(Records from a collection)
#####
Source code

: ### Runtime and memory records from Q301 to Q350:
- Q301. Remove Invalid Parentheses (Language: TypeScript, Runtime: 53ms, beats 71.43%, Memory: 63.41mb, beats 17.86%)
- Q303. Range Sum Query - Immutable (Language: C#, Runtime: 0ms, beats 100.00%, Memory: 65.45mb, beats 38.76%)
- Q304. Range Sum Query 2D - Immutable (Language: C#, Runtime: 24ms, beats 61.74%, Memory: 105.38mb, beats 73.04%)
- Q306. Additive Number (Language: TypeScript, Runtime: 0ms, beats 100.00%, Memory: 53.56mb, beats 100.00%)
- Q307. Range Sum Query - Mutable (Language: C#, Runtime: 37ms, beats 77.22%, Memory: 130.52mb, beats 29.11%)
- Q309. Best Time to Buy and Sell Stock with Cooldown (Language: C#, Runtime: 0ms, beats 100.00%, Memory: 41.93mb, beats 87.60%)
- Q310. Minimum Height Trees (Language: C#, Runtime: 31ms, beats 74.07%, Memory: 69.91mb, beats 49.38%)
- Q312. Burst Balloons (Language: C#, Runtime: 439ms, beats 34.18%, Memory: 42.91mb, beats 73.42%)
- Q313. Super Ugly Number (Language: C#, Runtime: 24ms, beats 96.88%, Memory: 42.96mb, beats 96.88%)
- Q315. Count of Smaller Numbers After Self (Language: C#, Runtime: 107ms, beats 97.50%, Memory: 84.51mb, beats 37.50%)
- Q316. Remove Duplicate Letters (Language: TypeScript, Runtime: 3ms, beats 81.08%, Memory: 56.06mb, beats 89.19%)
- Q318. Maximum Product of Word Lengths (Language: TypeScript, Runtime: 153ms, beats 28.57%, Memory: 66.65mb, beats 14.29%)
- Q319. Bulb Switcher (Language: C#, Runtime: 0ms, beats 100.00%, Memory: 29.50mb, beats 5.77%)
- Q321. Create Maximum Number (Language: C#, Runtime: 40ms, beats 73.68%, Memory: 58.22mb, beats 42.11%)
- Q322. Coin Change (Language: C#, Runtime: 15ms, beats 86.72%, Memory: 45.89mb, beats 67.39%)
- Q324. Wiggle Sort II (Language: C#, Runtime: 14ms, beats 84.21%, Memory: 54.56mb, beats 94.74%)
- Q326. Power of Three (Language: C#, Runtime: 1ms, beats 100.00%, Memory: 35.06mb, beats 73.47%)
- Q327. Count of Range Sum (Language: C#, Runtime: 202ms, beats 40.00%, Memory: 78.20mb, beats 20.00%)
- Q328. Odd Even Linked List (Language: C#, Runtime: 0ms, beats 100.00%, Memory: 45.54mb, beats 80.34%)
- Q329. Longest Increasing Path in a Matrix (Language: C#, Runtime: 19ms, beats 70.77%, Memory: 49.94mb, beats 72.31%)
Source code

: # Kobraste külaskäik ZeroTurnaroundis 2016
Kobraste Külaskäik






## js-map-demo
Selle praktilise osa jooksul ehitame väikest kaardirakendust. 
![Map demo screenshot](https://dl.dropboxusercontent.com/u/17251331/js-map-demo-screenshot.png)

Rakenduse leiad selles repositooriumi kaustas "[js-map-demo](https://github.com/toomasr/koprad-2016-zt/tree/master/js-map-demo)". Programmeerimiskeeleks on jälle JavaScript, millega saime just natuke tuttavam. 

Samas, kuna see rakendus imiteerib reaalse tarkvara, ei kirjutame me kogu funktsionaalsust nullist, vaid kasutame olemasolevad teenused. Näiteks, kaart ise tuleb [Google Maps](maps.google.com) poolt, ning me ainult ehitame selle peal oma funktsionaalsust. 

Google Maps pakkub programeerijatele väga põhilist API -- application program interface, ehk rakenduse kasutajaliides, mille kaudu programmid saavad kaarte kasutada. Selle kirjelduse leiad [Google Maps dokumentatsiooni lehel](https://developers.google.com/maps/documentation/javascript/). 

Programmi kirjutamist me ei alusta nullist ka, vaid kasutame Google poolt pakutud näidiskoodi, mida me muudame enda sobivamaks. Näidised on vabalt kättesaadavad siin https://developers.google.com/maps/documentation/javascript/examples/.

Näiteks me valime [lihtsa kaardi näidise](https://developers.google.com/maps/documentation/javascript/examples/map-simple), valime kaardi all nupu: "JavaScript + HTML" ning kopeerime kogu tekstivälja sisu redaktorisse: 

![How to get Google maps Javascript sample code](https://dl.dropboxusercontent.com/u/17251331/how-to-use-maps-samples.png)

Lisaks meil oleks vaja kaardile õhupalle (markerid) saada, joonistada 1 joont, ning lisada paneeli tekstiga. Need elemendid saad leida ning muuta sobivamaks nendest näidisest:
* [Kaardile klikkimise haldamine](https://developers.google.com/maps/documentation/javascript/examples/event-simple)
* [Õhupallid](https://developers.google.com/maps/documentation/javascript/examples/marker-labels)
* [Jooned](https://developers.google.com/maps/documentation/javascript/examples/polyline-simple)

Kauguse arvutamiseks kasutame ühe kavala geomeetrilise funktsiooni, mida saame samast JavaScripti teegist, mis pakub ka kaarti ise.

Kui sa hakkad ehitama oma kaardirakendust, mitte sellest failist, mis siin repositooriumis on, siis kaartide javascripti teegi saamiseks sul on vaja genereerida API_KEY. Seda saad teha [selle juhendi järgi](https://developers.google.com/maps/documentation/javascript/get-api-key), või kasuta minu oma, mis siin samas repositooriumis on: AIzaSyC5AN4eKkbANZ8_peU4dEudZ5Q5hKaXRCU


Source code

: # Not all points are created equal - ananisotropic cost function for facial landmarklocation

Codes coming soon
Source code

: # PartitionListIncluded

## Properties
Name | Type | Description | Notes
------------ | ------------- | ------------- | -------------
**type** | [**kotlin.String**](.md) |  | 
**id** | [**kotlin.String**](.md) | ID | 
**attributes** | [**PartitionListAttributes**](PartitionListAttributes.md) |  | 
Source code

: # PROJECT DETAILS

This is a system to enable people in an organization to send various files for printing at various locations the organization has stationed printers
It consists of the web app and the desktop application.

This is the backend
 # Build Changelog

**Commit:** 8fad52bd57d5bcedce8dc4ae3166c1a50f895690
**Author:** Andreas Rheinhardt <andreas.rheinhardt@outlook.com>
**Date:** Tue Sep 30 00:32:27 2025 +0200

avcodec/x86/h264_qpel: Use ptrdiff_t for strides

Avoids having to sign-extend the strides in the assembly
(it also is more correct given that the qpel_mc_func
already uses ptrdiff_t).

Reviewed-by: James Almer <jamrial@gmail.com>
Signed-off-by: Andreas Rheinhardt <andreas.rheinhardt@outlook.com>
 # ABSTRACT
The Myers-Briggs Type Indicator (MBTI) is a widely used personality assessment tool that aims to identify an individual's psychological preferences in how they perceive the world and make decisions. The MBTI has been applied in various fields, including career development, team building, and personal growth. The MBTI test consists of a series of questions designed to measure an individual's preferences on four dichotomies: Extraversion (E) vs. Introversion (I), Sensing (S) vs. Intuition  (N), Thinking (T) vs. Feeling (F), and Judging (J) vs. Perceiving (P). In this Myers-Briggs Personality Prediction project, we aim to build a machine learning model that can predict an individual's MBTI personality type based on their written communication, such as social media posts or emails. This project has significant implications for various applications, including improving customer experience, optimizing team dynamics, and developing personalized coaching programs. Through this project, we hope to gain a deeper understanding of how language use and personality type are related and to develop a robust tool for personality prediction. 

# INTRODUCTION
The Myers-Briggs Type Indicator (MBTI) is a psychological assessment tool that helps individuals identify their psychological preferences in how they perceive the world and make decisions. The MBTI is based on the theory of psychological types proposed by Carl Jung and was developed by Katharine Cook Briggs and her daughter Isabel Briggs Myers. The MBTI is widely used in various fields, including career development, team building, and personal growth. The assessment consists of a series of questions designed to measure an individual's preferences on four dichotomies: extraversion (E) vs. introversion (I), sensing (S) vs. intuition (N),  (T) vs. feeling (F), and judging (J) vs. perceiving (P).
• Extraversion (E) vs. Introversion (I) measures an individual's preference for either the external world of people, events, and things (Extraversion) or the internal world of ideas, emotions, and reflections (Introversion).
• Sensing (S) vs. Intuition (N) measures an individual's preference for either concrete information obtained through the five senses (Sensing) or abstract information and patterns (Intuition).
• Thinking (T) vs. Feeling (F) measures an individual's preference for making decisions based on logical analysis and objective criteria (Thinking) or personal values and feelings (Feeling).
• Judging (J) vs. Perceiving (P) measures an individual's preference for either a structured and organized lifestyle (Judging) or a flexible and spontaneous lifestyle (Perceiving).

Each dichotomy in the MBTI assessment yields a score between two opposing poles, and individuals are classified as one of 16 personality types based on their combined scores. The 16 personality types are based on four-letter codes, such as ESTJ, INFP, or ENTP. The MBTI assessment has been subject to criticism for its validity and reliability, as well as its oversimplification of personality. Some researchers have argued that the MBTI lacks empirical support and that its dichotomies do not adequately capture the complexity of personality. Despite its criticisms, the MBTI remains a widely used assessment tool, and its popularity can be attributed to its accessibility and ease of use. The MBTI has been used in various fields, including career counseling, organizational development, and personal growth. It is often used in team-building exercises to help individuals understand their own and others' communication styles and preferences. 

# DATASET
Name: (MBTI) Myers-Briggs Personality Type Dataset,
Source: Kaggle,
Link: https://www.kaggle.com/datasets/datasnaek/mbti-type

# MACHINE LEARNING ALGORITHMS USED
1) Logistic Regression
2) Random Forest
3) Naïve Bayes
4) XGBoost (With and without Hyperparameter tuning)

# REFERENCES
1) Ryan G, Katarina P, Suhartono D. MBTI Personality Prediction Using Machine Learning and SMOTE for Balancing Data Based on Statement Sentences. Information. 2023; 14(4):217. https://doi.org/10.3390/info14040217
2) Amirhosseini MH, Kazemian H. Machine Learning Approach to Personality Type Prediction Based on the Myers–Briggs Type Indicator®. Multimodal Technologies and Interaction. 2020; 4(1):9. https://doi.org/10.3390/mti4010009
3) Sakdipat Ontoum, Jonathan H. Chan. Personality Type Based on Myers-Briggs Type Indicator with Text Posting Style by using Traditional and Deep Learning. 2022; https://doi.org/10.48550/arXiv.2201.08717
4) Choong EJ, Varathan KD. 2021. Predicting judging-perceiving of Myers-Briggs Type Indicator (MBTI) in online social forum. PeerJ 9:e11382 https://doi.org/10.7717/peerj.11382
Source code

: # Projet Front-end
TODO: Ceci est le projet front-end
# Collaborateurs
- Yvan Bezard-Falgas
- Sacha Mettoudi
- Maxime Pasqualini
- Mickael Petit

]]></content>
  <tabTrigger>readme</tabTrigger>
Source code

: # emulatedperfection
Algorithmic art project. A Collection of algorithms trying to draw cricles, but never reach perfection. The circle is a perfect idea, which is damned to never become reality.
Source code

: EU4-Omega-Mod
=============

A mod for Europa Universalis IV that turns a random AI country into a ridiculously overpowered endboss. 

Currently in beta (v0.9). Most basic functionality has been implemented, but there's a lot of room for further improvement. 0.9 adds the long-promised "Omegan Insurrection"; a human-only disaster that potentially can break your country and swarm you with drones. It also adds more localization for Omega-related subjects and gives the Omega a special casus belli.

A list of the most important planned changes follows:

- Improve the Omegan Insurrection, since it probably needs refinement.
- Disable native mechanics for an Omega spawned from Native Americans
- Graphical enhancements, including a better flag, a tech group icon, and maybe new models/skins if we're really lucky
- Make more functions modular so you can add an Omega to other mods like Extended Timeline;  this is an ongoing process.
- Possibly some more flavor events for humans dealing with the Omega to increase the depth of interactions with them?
#####
• EXERCISE BRIEF
Your answer should be each line of the data that contains the word "Name", copied as it stands.

• OUTPUT OF THE TASK
Name | Type | Description | Notes
Name: (MBTI) Myers-Briggs Personality Type Dataset,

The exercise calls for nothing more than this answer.